Last week, this Editorial space contained words of warning that the financial picture being painted by the Welsh Government is indeed dire, and it has a £900m hole in its finances.

Now, sadly, it would be remiss of this publication in this space this week not to comment on the stark warning contained in a report from the BBC’s Shared Data Unit on council finances.

And the news is again bad.

Local authorities in Wales are facing a black hole in their finances — and unless funding is found, service cuts and higher council taxes are coming. It’s as simple as that.

The Welsh Local Government Association is warning that the situation is not sustainable.

Powys, for example, is predicting a £14.7m deficit. In Gwynedd, where the council has planned savings of £5.2m, there is uncertainty over the future of its finances.

Perhaps not surprisingly for those who live within Ceredigion, the county council failed to answer questions asked by the Beeb.

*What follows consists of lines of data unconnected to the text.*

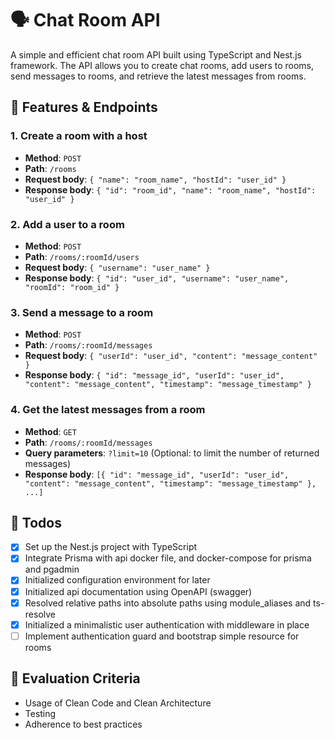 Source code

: # 🗣️ Chat Room API

A simple and efficient chat room API built using TypeScript and Nest.js framework. The API allows you to create chat rooms, add users to rooms, send messages to rooms, and retrieve the latest messages from rooms.

## 🚀 Features & Endpoints

### 1. Create a room with a host

- **Method**: `POST`
- **Path**: `/rooms`
- **Request body**: `{ "name": "room_name", "hostId": "user_id" }`
- **Response body**: `{ "id": "room_id", "name": "room_name", "hostId": "user_id" }`

### 2. Add a user to a room

- **Method**: `POST`
- **Path**: `/rooms/:roomId/users`
- **Request body**: `{ "username": "user_name" }`
- **Response body**: `{ "id": "user_id", "username": "user_name", "roomId": "room_id" }`

### 3. Send a message to a room

- **Method**: `POST`
- **Path**: `/rooms/:roomId/messages`
- **Request body**: `{ "userId": "user_id", "content": "message_content" }`
- **Response body**: `{ "id": "message_id", "userId": "user_id", "content": "message_content", "timestamp": "message_timestamp" }`

### 4. Get the latest messages from a room

- **Method**: `GET`
- **Path**: `/rooms/:roomId/messages`
- **Query parameters**: `?limit=10` (Optional: to limit the number of returned messages)
- **Response body**: `[{ "id": "message_id", "userId": "user_id", "content": "message_content", "timestamp": "message_timestamp" }, ...]`

## 📝 Todos

- [x] Set up the Nest.js project with TypeScript
- [x] Integrate Prisma with api docker file, and docker-compose for prisma and pgadmin
- [x] Initialized configuration environment for later
- [x] Initialized api documentation using OpenAPI (swagger)
- [x] Resolved relative paths into absolute paths using module_aliases and ts-resolve
- [x] Initialized a minimalistic user authentication with middleware in place
- [ ] Implement authentication guard and bootstrap simple resource for rooms

## 🌟 Evaluation Criteria

- Usage of Clean Code and Clean Architecture
- Testing
- Adherence to best practices

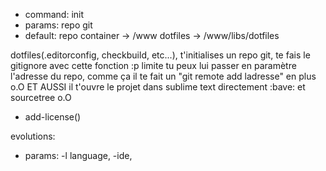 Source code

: - command: init
- params: repo git
- default:
  repo container -> /www
  dotfiles -> /www/libs/dotfiles

 dotfiles(.editorconfig, checkbuild, etc...), t'initialises un repo git, te fais le gitignore avec cette fonction :p
limite tu peux lui passer en paramètre l'adresse du repo, comme ça il te fait un "git remote add ladresse" en plus o.O
ET AUSSI il t'ouvre le projet dans sublime text directement :bave:
et sourcetree o.O
+ add-license()

evolutions:
- params: -l language, -ide,

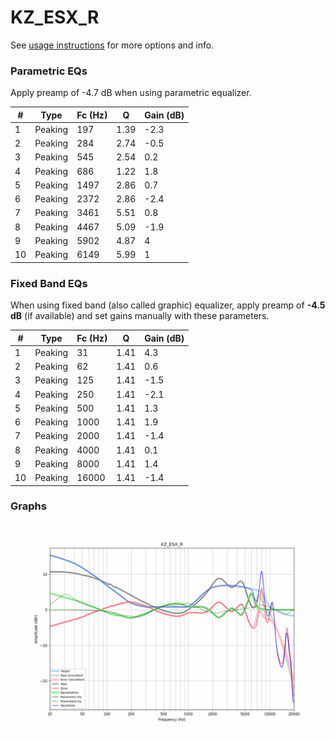 # KZ_ESX_R
See [usage instructions](https://github.com/jaakkopasanen/AutoEq#usage) for more options and info.

### Parametric EQs
Apply preamp of -4.7 dB when using parametric equalizer.

|   # | Type    |   Fc (Hz) |    Q |   Gain (dB) |
|-----|---------|-----------|------|-------------|
|   1 | Peaking |       197 | 1.39 |        -2.3 |
|   2 | Peaking |       284 | 2.74 |        -0.5 |
|   3 | Peaking |       545 | 2.54 |         0.2 |
|   4 | Peaking |       686 | 1.22 |         1.8 |
|   5 | Peaking |      1497 | 2.86 |         0.7 |
|   6 | Peaking |      2372 | 2.86 |        -2.4 |
|   7 | Peaking |      3461 | 5.51 |         0.8 |
|   8 | Peaking |      4467 | 5.09 |        -1.9 |
|   9 | Peaking |      5902 | 4.87 |         4   |
|  10 | Peaking |      6149 | 5.99 |         1   |

### Fixed Band EQs
When using fixed band (also called graphic) equalizer, apply preamp of **-4.5 dB** (if available) and set gains manually with these parameters.

|   # | Type    |   Fc (Hz) |    Q |   Gain (dB) |
|-----|---------|-----------|------|-------------|
|   1 | Peaking |        31 | 1.41 |         4.3 |
|   2 | Peaking |        62 | 1.41 |         0.6 |
|   3 | Peaking |       125 | 1.41 |        -1.5 |
|   4 | Peaking |       250 | 1.41 |        -2.1 |
|   5 | Peaking |       500 | 1.41 |         1.3 |
|   6 | Peaking |      1000 | 1.41 |         1.9 |
|   7 | Peaking |      2000 | 1.41 |        -1.4 |
|   8 | Peaking |      4000 | 1.41 |         0.1 |
|   9 | Peaking |      8000 | 1.41 |         1.4 |
|  10 | Peaking |     16000 | 1.41 |        -1.4 |

### Graphs
![](./KZ_ESX_R.png)

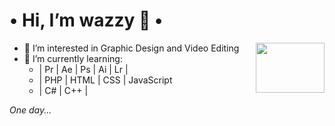 <h1 align="left">
• Hi, I’m wazzy 💜 •
</h1>

<a href="https://discord.com/users/336217301999419403"> 
  <img src="https://user-images.githubusercontent.com/96985846/147880119-602f61af-f258-4ec9-9904-b7df28922015.png" align="right" width="110" height="80" />
</a>


- 🍇 I’m interested in Graphic Design and Video Editing
- 🔮 I’m currently learning:
  - | Pr | Ae | Ps | Ai | Lr | 
  - | PHP | HTML | CSS | JavaScript
  - | C# | C++ | 

<i> One day... </i>



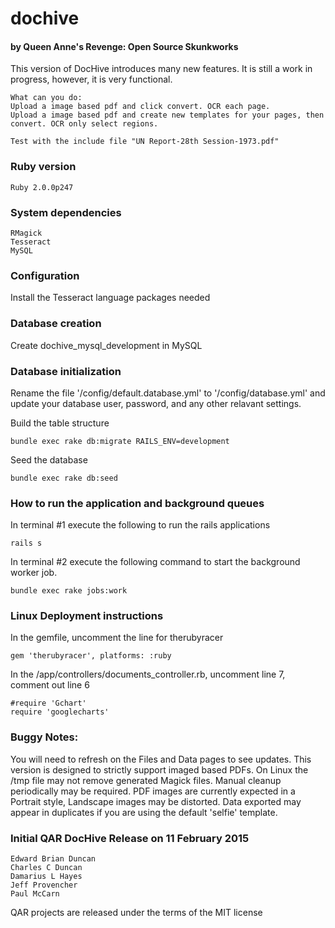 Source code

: # dochive 
#### by Queen Anne's Revenge: Open Source Skunkworks

This version of DocHive introduces many new features. It is still a work in progress, however, it is very functional. 

	What can you do:
	Upload a image based pdf and click convert. OCR each page.
	Upload a image based pdf and create new templates for your pages, then convert. OCR only select regions.
	
	Test with the include file "UN Report-28th Session-1973.pdf"

### Ruby version

	Ruby 2.0.0p247

### System dependencies

	RMagick
	Tesseract 
	MySQL

### Configuration

Install the Tesseract language packages needed 

### Database creation

Create dochive_mysql_development in MySQL

### Database initialization

Rename the file '/config/default.database.yml' to '/config/database.yml' and update your database user, password, and any other relavant settings.

Build the table structure

	bundle exec rake db:migrate RAILS_ENV=development

Seed the database

	bundle exec rake db:seed

### How to run the application and background queues

In terminal #1 execute the following to run the rails applications

	rails s 

In terminal #2 execute the following command to start the background worker job. 

	bundle exec rake jobs:work

### Linux Deployment instructions

In the gemfile, uncomment the line for therubyracer

	gem 'therubyracer', platforms: :ruby
	
In the /app/controllers/documents_controller.rb, 
uncomment line 7, comment out line 6

	#require 'Gchart'
  	require 'googlecharts' 

### Buggy Notes: 

You will need to refresh on the Files and Data pages to see updates.
This version is designed to strictly support imaged based PDFs. 
On Linux the /tmp file may not remove generated Magick files. Manual cleanup periodically may be required.
PDF images are currently expected in a Portrait style, Landscape images may be distorted.
Data exported may appear in duplicates if you are using the default 'selfie' template.

### Initial QAR DocHive Release on 11 February 2015

	Edward Brian Duncan
	Charles C Duncan
	Damarius L Hayes
	Jeff Provencher
	Paul McCarn

QAR projects are released under the terms of the MIT license
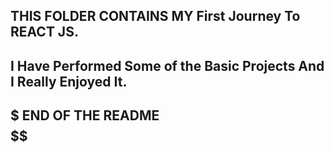 ## THIS FOLDER CONTAINS MY First Journey To REACT JS.
## I Have Performed Some of the Basic Projects And I Really Enjoyed It.
##  $$$$$$$$$$$$$$$$$ END OF THE README $$$$$$$$$$$$$$$$$$$$$$$$$$$$$$
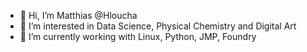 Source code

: - 👋 Hi, I’m Matthias @Hloucha
- 👀 I’m interested in Data Science, Physical Chemistry and Digital Art
- 🌱 I’m currently working with Linux, Python, JMP, Foundry

<!---
Hloucha/Hloucha is a ✨ special ✨ repository because its `README.md` (this file) appears on your GitHub profile.
You can click the Preview link to take a look at your changes.
--->

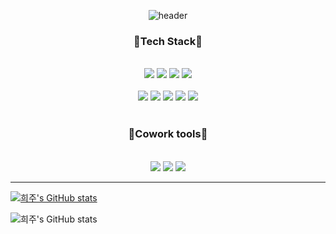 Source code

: 

<div align='center'>

![header](https://capsule-render.vercel.app/api?type=waving&color=gradient&height=250&section=header&text=Hello,🐱I'm%20Heeju%20Park%20|%20Software%20Engineer&fontSize=35)  

  
  <h3>📌Tech Stack📌</h3>
    <br/>
  <div>
<img src="https://img.shields.io/badge/HTML5-E34F26?style=flat&logo=HTML5&logoColor=white"/>  
<img src="https://img.shields.io/badge/JavaScript-F7DF1E?style=flat&logo=JavaScript&logoColor=white"/>  
<img src="https://img.shields.io/badge/React-61DAFB?style=flat&logo=React&logoColor=white"/>
<img src="https://img.shields.io/badge/Vue.js-4FC08D?style=flat&logo=Vue.js&logoColor=white"/>  
 </div>
  <br/>
   <div>
<img src="https://img.shields.io/badge/Python-3776AB?style=flat&logo=Python&logoColor=white"/>  
<img src="https://img.shields.io/badge/Django-092E20?style=flat&logo=Django&logoColor=white"/>  
<img src="https://img.shields.io/badge/pandas-150458?style=flat&logo=pandas&logoColor=white"/>  
<img src="https://img.shields.io/badge/MongoDB-47A248?style=flat&logo=MongoDB&logoColor=white"/>  
<img src="https://img.shields.io/badge/SQLite-003B57?style=flat&logo=SQLite&logoColor=white"/>  
   </div>
    <br/>
    <h3>📌Cowork tools📌</h3> 
    <br/>
  <div>
    <img src="https://img.shields.io/badge/GitLab-FC6D26?style=flat&logo=GitLab&logoColor=white"/>  
    <img src="https://img.shields.io/badge/GitHub-181717?style=flat&logo=GitHub&logoColor=white"/>  
    <img src="https://img.shields.io/badge/Notion-000000?style=flat&logo=Notion&logoColor=white"/>  
  </div>
  </div>
<hr>
  
<div display="flex">

[![희주's GitHub stats](https://github-readme-stats.vercel.app/api?username=heejucherish&theme=tokyonight)](https://github.com/anuraghazra/github-readme-stats)

  
![희주's GitHub stats](https://github-readme-stats.vercel.app/api/top-langs/?username=heejucherish&layout=compact&theme=tokyonight)

</div>
   

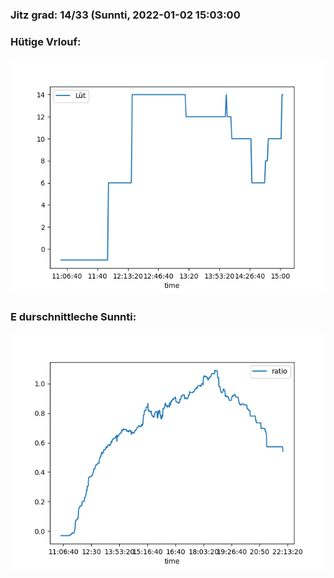 ### Jitz grad: 14/33 (Sunnti, 2022-01-02 15:03:00

### Hütige Vrlouf:
![Graph](Today.png)

### E durschnittleche Sunnti:
![Graph](Sunnti.png)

It has, however, previously stated earlier this year that it has a £10m hole.

Last year, Ceredigion taxpayers were hit with the third-highest tax increase in Wales — some 7.3 per cent, and it says it is facing difficult choices to again balance its books this year.

Every taxpayer in this region should be bracing for the inevitable hits and cuts that are in the pipeline.

For those who own second homes, the dire financial outlook means that councils should be using their full new taxing powers to maximise revenues.

For those dependent on services provided by our local authorities, the outlook is equally bleak.

And for those who look at our councils and question their use of our taxes, there needs to be far closer scrutiny of how they spend — or waste — our money.

If Cardiff Bay is intent on downloading its financial woes onto local councils, it should also allow them to generate other revenue streams

Slapping a levy on every caravan in Wales would be a good start.

Everyone will have to share the pain.